En mai 2013, puis en 2017, Xi Jinping  avait invité à Pékin Mahmoud Abbas, président de l’Autorité Palestinienne, et le Premier ministre israélien Benyamin Netanyahu, venus tous deux séparément en visite officielle. Appuyer le processus de paix a fait partie des échanges.

Lors de sa tournée au Proche-Orient en mars dernier, Wang Yi, le ministre des Affaires Étrangères a offert une nouvelle fois aux Israéliens et aux Palestiniens de venir en Chine pour des négociations. Mais l’offre n’avait pas été prise au sérieux "parce que la Chine n’est pas considérée comme un acteur important dans le conflit", relève ce matin le South China Morning post, grand quotidien de Hong Kong.

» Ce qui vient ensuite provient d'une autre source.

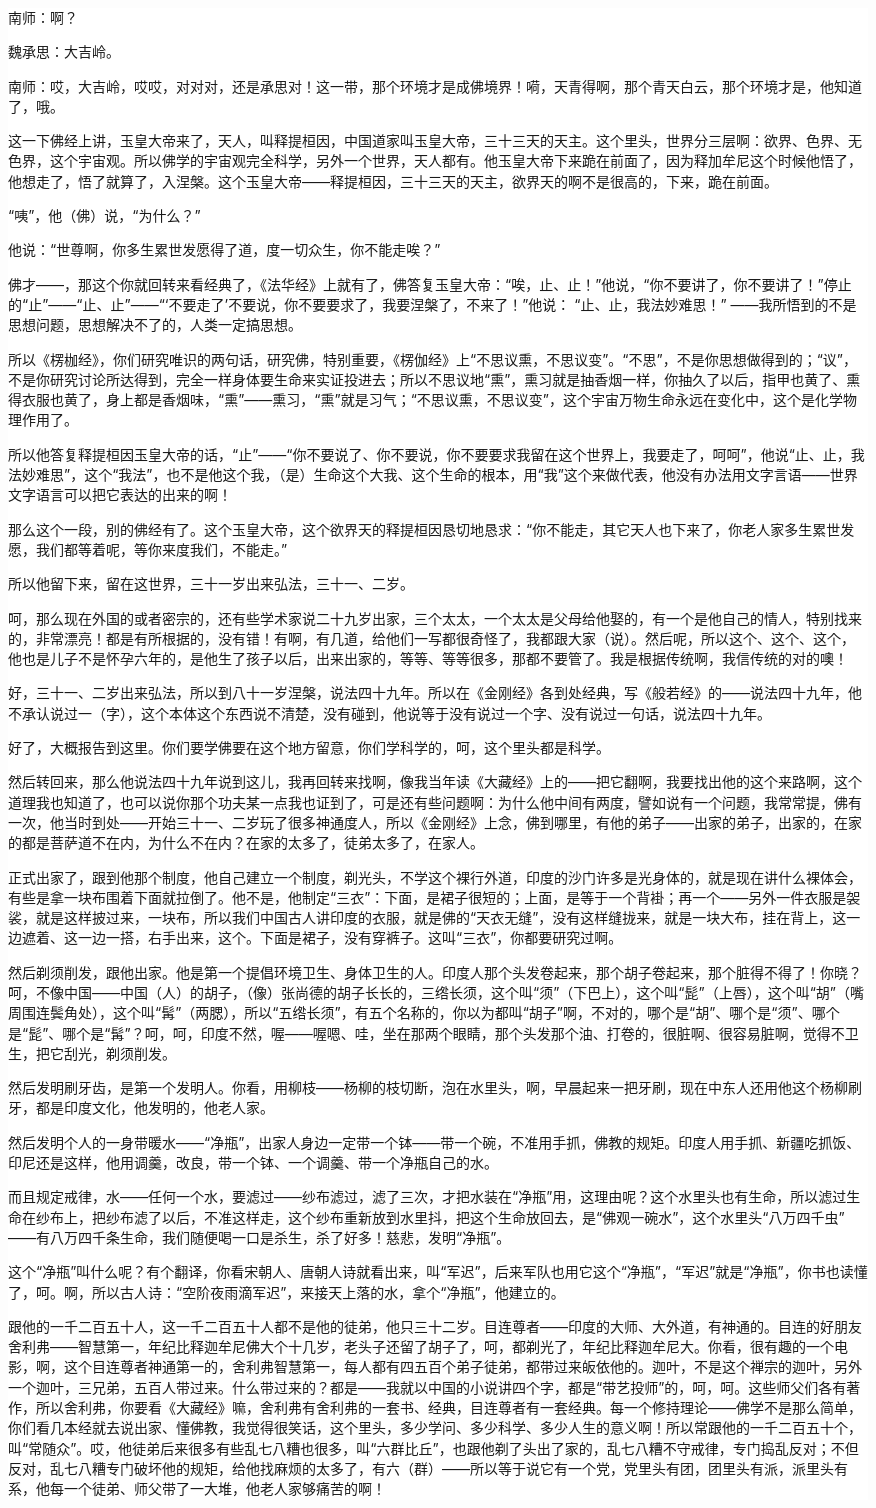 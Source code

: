 南师：啊？

魏承思：大吉岭。

南师：哎，大吉岭，哎哎，对对对，还是承思对！这一带，那个环境才是成佛境界！嗬，天青得啊，那个青天白云，那个环境才是，他知道了，哦。

这一下佛经上讲，玉皇大帝来了，天人，叫释提桓因，中国道家叫玉皇大帝，三十三天的天主。这个里头，世界分三层啊：欲界、色界、无色界，这个宇宙观。所以佛学的宇宙观完全科学，另外一个世界，天人都有。他玉皇大帝下来跪在前面了，因为释加牟尼这个时候他悟了，他想走了，悟了就算了，入涅槃。这个玉皇大帝——释提桓因，三十三天的天主，欲界天的啊不是很高的，下来，跪在前面。

“咦”，他（佛）说，“为什么？”

他说：“世尊啊，你多生累世发愿得了道，度一切众生，你不能走唉？”

佛才——，那这个你就回转来看经典了，《法华经》上就有了，佛答复玉皇大帝：“唉，止、止！”他说，“你不要讲了，你不要讲了！”停止的“止”——“止、止”——“‘不要走了’不要说，你不要要求了，我要涅槃了，不来了！”他说： “止、止，我法妙难思！” ——我所悟到的不是思想问题，思想解决不了的，人类一定搞思想。

所以《楞枷经》，你们研究唯识的两句话，研究佛，特别重要，《楞伽经》上“不思议熏，不思议变”。“不思”，不是你思想做得到的；“议”，不是你研究讨论所达得到，完全一样身体要生命来实证投进去；所以不思议地“熏”，熏习就是抽香烟一样，你抽久了以后，指甲也黄了、熏得衣服也黄了，身上都是香烟味，“熏”——熏习，“熏”就是习气；“不思议熏，不思议变”，这个宇宙万物生命永远在变化中，这个是化学物理作用了。

所以他答复释提桓因玉皇大帝的话，“止”——“你不要说了、你不要说，你不要要求我留在这个世界上，我要走了，呵呵”，他说“止、止，我法妙难思”，这个“我法”，也不是他这个我，（是）生命这个大我、这个生命的根本，用“我”这个来做代表，他没有办法用文字言语——世界文字语言可以把它表达的出来的啊！

那么这个一段，别的佛经有了。这个玉皇大帝，这个欲界天的释提桓因恳切地恳求：“你不能走，其它天人也下来了，你老人家多生累世发愿，我们都等着呢，等你来度我们，不能走。”

所以他留下来，留在这世界，三十一岁出来弘法，三十一、二岁。

呵，那么现在外国的或者密宗的，还有些学术家说二十九岁出家，三个太太，一个太太是父母给他娶的，有一个是他自己的情人，特别找来的，非常漂亮！都是有所根据的，没有错！有啊，有几道，给他们一写都很奇怪了，我都跟大家（说）。然后呢，所以这个、这个、这个，他也是儿子不是怀孕六年的，是他生了孩子以后，出来出家的，等等、等等很多，那都不要管了。我是根据传统啊，我信传统的对的噢！

好，三十一、二岁出来弘法，所以到八十一岁涅槃，说法四十九年。所以在《金刚经》各到处经典，写《般若经》的——说法四十九年，他不承认说过一（字），这个本体这个东西说不清楚，没有碰到，他说等于没有说过一个字、没有说过一句话，说法四十九年。

好了，大概报告到这里。你们要学佛要在这个地方留意，你们学科学的，呵，这个里头都是科学。

然后转回来，那么他说法四十九年说到这儿，我再回转来找啊，像我当年读《大藏经》上的——把它翻啊，我要找出他的这个来路啊，这个道理我也知道了，也可以说你那个功夫某一点我也证到了，可是还有些问题啊：为什么他中间有两度，譬如说有一个问题，我常常提，佛有一次，他当时到处——开始三十一、二岁玩了很多神通度人，所以《金刚经》上念，佛到哪里，有他的弟子——出家的弟子，出家的，在家的都是菩萨道不在内，为什么不在内？在家的太多了，徒弟太多了，在家人。

正式出家了，跟到他那个制度，他自己建立一个制度，剃光头，不学这个裸行外道，印度的沙门许多是光身体的，就是现在讲什么裸体会，有些是拿一块布围着下面就拉倒了。他不是，他制定“三衣”：下面，是裙子很短的；上面，是等于一个背褂；再一个——另外一件衣服是袈裟，就是这样披过来，一块布，所以我们中国古人讲印度的衣服，就是佛的“天衣无缝”，没有这样缝拢来，就是一块大布，挂在背上，这一边遮着、这一边一搭，右手出来，这个。下面是裙子，没有穿裤子。这叫“三衣”，你都要研究过啊。

然后剃须削发，跟他出家。他是第一个提倡环境卫生、身体卫生的人。印度人那个头发卷起来，那个胡子卷起来，那个脏得不得了！你晓？呵，不像中国——中国（人）的胡子，（像）张尚德的胡子长长的，三绺长须，这个叫“须”（下巴上），这个叫“髭”（上唇），这个叫“胡”（嘴周围连鬓角处），这个叫“髯”（两腮），所以“五绺长须”，有五个名称的，你以为都叫“胡子”啊，不对的，哪个是“胡”、哪个是“须”、哪个是“髭”、哪个是“髯”？呵，呵，印度不然，喔——喔嗯、哇，坐在那两个眼睛，那个头发那个油、打卷的，很脏啊、很容易脏啊，觉得不卫生，把它刮光，剃须削发。

然后发明刷牙齿，是第一个发明人。你看，用柳枝——杨柳的枝切断，泡在水里头，啊，早晨起来一把牙刷，现在中东人还用他这个杨柳刷牙，都是印度文化，他发明的，他老人家。

然后发明个人的一身带暖水——“净瓶”，出家人身边一定带一个钵——带一个碗，不准用手抓，佛教的规矩。印度人用手抓、新疆吃抓饭、印尼还是这样，他用调羹，改良，带一个钵、一个调羹、带一个净瓶自己的水。

而且规定戒律，水——任何一个水，要滤过——纱布滤过，滤了三次，才把水装在“净瓶”用，这理由呢？这个水里头也有生命，所以滤过生命在纱布上，把纱布滤了以后，不准这样走，这个纱布重新放到水里抖，把这个生命放回去，是“佛观一碗水”，这个水里头“八万四千虫” ——有八万四千条生命，我们随便喝一口是杀生，杀了好多！慈悲，发明“净瓶”。

这个“净瓶”叫什么呢？有个翻译，你看宋朝人、唐朝人诗就看出来，叫“军迟”，后来军队也用它这个“净瓶”，“军迟”就是“净瓶”，你书也读懂了，呵。啊，所以古人诗：“空阶夜雨滴军迟”，来接天上落的水，拿个“净瓶”，他建立的。

跟他的一千二百五十人，这一千二百五十人都不是他的徒弟，他只三十二岁。目连尊者——印度的大师、大外道，有神通的。目连的好朋友舍利弗——智慧第一，年纪比释迦牟尼佛大个十几岁，老头子还留了胡子了，呵，都剃光了，年纪比释迦牟尼大。你看，很有趣的一个电影，啊，这个目连尊者神通第一的，舍利弗智慧第一，每人都有四五百个弟子徒弟，都带过来皈依他的。迦叶，不是这个禅宗的迦叶，另外一个迦叶，三兄弟，五百人带过来。什么带过来的？都是——我就以中国的小说讲四个字，都是“带艺投师”的，呵，呵。这些师父们各有著作，所以舍利弗，你要看《大藏经》嘛，舍利弗有舍利弗的一套书、经典，目连尊者有一套经典。每一个修持理论——佛学不是那么简单，你们看几本经就去说出家、懂佛教，我觉得很笑话，这个里头，多少学问、多少科学、多少人生的意义啊！所以常跟他的一千二百五十个，叫“常随众”。哎，他徒弟后来很多有些乱七八糟也很多，叫“六群比丘”，也跟他剃了头出了家的，乱七八糟不守戒律，专门捣乱反对；不但反对，乱七八糟专门破坏他的规矩，给他找麻烦的太多了，有六（群）——所以等于说它有一个党，党里头有团，团里头有派，派里头有系，他每一个徒弟、师父带了一大堆，他老人家够痛苦的啊！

Pour le moment, il n’est pas question de choisir entre les États-Unis et la Chine : le président palestinien plaidait, il y a quelques jours encore, pour une intervention diplomatique de Washington dans le conflit. Mais la Chine, qui a des intérêts économiques grandissants au Proche-Orient avec les nouvelles routes de la soie, gagne en importance et se préoccupe de la sécurité et de la stabilité dans cette région.

Tacle envers l'administration américaine

La présidence tournante du Conseil de Sécurité de l’ONU, que la Chine assure pendant le mois de mai, lui offre une tribune pour avoir un rôle plus actif en appelant à un cessez-le-feu immédiat et en dénonçant "l’obstruction des États-Unis", qui ont refusé trois projets de texte appelant à la fin des violences.

"Le Conseil de Sécurité doit prendre des mesures ; à cause de l’obstruction d’un pays, le Conseil n’a pas été capable de parler d’une seule voix" (Wang Yi, ministre des Affaires Étrangères chinois)

Le gouvernement chinois, qui est actuellement sous la pression de l’opinion publique occidentale pour sa politique de répression des musulmans dans sa province nord-ouest du Xinjiang, tacle ainsi l’administration américaine pour son attitude envers les Palestiniens.